> What you should do
Below are some records. Return exactly the lines from the one containing "13. A) Output" through the one containing "E) Output is 4", both included, and only those.

### Data for review ###

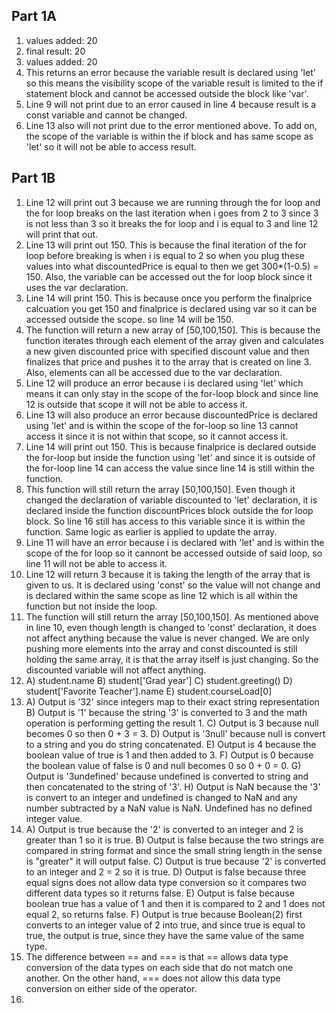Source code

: ## Part 1A
1. values added: 20
2. final result: 20
3. values added: 20
4. This returns an error because the variable result is declared using 'let' so this means the visibility scope of the variable result is limited to the if statement block and cannot be accessed outside the block like 'var'.
5. Line 9 will not print due to an error caused in line 4 because result is a const variable and cannot be changed. 
6. Line 13 also will not print due to the error mentioned above. To add on, the scope of the variable is within the if block and has same scope as 'let' so it will not be able to access result.


## Part 1B
1. Line 12 will print out 3 because we are running through the for loop and the for loop breaks on the last iteration when i goes from 2 to 3 since 3 is not less than 3 so it breaks the for loop and i is equal to 3 and line 12 will print that out.
2. Line 13 will print out 150. This is because the final iteration of the for loop before breaking is when i is equal to 2 so when you plug these values into what discountedPrice is equal to then we get 300*(1-0.5) = 150. Also, the variable can be accessed out the for loop block since it uses the var declaration. 
3. Line 14 will print 150. This is because once you perform the finalprice calcuation you get 150 and finalprice is declared using var so it can be accessed outside the scope. so line 14 will be 150. 
4. The function will return a new array of [50,100,150]. This is because the function iterates through each element of the array given and calculates a new given discounted price with specified discount value and then finalizes that price and pushes it to the array that is created on line 3. Also, elements can all be accessed due to the var declaration. 
5. Line 12 will produce an error because i is declared using 'let' which means it can only stay in the scope of the for-loop block and since line 12 is outside that scope it will not be able to access it. 
6. Line 13 will also produce an error because discountedPrice is declared using 'let' and is within the scope of the for-loop so line 13 cannot access it since it is not within that scope, so it cannot access it. 
7. Line 14 will print out 150. This is because finalprice is declared outside the for-loop but inside the function using 'let' and since it is outside of the for-loop line 14 can access the value since line 14 is still within the function. 
8. This function will still return the array [50,100,150]. Even though it changed the declaration of variable discounted to 'let' declaration, it is declared inside the function discountPrices block outside the for loop block. So line 16 still has access to this variable since it is within the function. Same logic as earlier is applied to update the array.
9. Line 11 will have an error because i is declared with 'let' and is within the scope of the for loop so it cannont be accessed outside of said loop, so line 11 will not be able to access it. 
10. Line 12 will return 3 because it is taking the length of the array that is given to us. It is declared using 'const' so the value will not change and is declared within the same scope as line 12 which is all within the function but not inside the loop.
11. The function will still return the array [50,100,150]. As mentioned above in line 10, even though length is changed to 'const' declaration, it does not affect anything because the value is never changed. We are only pushing more elements into the array and const discounted is still holding the same array, it is that the array itself is just changing. So the discounted variable will not affect anything. 
12. A) student.name 
    B) student['Grad year']
    C) student.greeting()
    D) student['Favorite Teacher'].name
    E) student.courseLoad[0]
13. A) Output is '32' since integers map to their exact string representation
    B) Output is '1' because the string '3' is converted to 3 and the math operation is performing getting the result 1.
    C) Output is 3 because null becomes 0 so then 0 + 3 = 3.
    D) Output is '3null' because null is convert to a string and you do string concatenated. 
    E) Output is 4 because the boolean value of true is 1 and then added to 3.
    F) Output is 0 because the boolean value of false is 0 and null becomes 0 so 0 + 0 = 0.
    G) Output is '3undefined' because undefined is converted to string and then concatenated to the string of '3'.
    H) Output is NaN because the '3' is convert to an integer and undefined is changed to NaN and any number subtracted by a NaN value is NaN. Undefined has no defined integer value.
14. A) Output is true because the '2' is converted to an integer and 2 is greater than 1 so it is true.
    B) Output is false because the two strings are compared in string format and since the small string length in the sense is "greater" it will output false.
    C) Output is true because '2' is converted to an integer and 2 = 2 so it is true.
    D) Output is false because three equal signs does not allow data type conversion so it compares two different data types so it returns false. 
    E) Output is false because boolean true has a value of 1 and then it is compared to 2 and 1 does not equal 2, so returns false.
    F) Output is true because Boolean(2) first converts to an integer value of 2 into true, and since true is equal to true, the output is true, since they have the same value of the same type. 
15. The difference between == and === is that == allows data type conversion of the data types on each side that do not match one another. On the other hand, === does not allow this data type conversion on either side of the operator. 
16.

###

> Solution
13. A) Output is '32' since integers map to their exact string representation
    B) Output is '1' because the string '3' is converted to 3 and the math operation is performing getting the result 1.
    C) Output is 3 because null becomes 0 so then 0 + 3 = 3.
    D) Output is '3null' because null is convert to a string and you do string concatenated. 
    E) Output is 4 because the boolean value of true is 1 and then added to 3.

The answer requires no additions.